VCIVING is a project that intends to provide voice control for IVI. User speech is converted into internal commands that run on the system.
Operation of VCIVING is divided into 4 subsequent steps.
- Reading user's speech through microphone.
- Using a Speech-to-Text(STT) model / Speech Recognition Engine to obtain the text version of the speech.
- Interpretation of the recognized text using a trained model.
- Executing the task/process requested by the user/meant by the recognized text.
1.Reading user's speech through microphone
- This step involves grabbing all inputs through the microphone.
- Some technologies will be used later on to determine whether user's speech is really meant for VCIVING to process or not.
2.Using a STT model/Speech Recognizer to obtain the text version of the speech
- Speech from the microphone is obtained as a audio stream.
- This needs to be converted to text to be processed further.
- After eliminating noise, pre-trained models are used to convert the audio to text.
- If there is any valid speech in the audio received, it's text version is returned through the model/recognizer.
3.Interpretation of the recognized text of speech using a trained model
- After text version of the speech is obtained, our next attempt is to interpret it.
What we expect from the interpretation is the grabbing the underlying meaning of the text obtained.

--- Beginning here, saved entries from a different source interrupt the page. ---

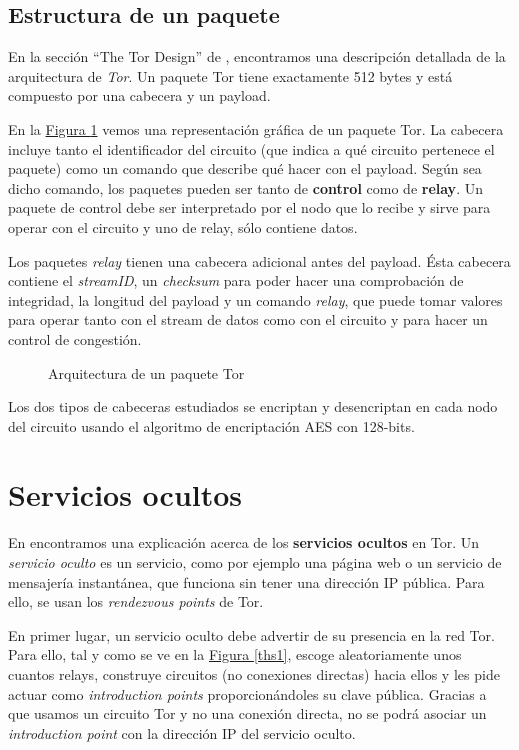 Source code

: \documentclass[10pt,a4paper,spanish]{article}
\begin{document}
\subsection{Estructura de un paquete}
En la sección ``The Tor Design'' de \cite{design}, encontramos una descripción detallada de la arquitectura de \textit{Tor}. Un paquete Tor tiene exactamente 512 bytes y está compuesto por una cabecera y un payload. 

En la \hyperref[paquete]{Figura \ref*{paquete}} vemos una representación gráfica de un paquete Tor. La cabecera incluye tanto el identificador del circuito (que indica a qué circuito pertenece el paquete) como un comando que describe qué hacer con el payload. Según sea dicho comando, los paquetes pueden ser tanto de \textbf{control} como de \textbf{relay}. Un paquete de control debe ser interpretado por el nodo que lo recibe y sirve para operar con el circuito y uno de relay, sólo contiene datos.

Los paquetes \textit{relay} tienen una cabecera adicional antes del payload. Ésta cabecera contiene el \textit{streamID}, un \textit{checksum} para poder hacer una comprobación de integridad, la longitud del payload y un comando \textit{relay}, que puede tomar valores para operar tanto con el stream de datos como con el circuito y para hacer un control de congestión.

\begin{figure}[!h]
    \centering
    
    \caption{Arquitectura de un paquete Tor}
    \label{paquete}
\end{figure}

Los dos tipos de cabeceras estudiados se encriptan y desencriptan en cada nodo del circuito usando el algoritmo de encriptación AES con 128-bits.

\section{Servicios ocultos}
En \cite{hiddenservices} encontramos una explicación acerca de los \textbf{servicios ocultos} en Tor. Un \textit{servicio oculto} es un servicio, como por ejemplo una página web o un servicio de mensajería instantánea, que funciona sin tener una dirección IP pública. Para ello, se usan los \textit{rendezvous points} de Tor.

En primer lugar, un servicio oculto debe advertir de su presencia en la red Tor. Para ello, tal y como se ve en la \hyperref[ths1]{Figura \ref*{ths1}}, escoge aleatoriamente unos cuantos relays, construye circuitos (no conexiones directas) hacia ellos y les pide actuar como \textit{introduction points} proporcionándoles su clave pública. Gracias a que usamos un circuito Tor y no una conexión directa, no se podrá asociar un \textit{introduction point} con la dirección IP del servicio oculto.
\end{document}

- Text is passed through another pre-trained model which previously trained to classify phrases into different tasks we expect the system to perform for us.
The pre-trained model would have a set of tasks that were defined before the training process, so the model would find most suitable task for the phrase given as the input.
- Then the retrieved task is executed.
4.Executing the task/process requested by the user/meant by the recognized text
When the task is retrieved and executed, VCIVING interacts with the core IVI systems(and core systems of the smart vehicle) to run the desired task.
- The commands meant by the recognized text is passed to these tasks and processed inside them to grab necessary data to be passed into the core IVI system.
- This merely consists of interfaces which connects VCIVING to the core of IVI.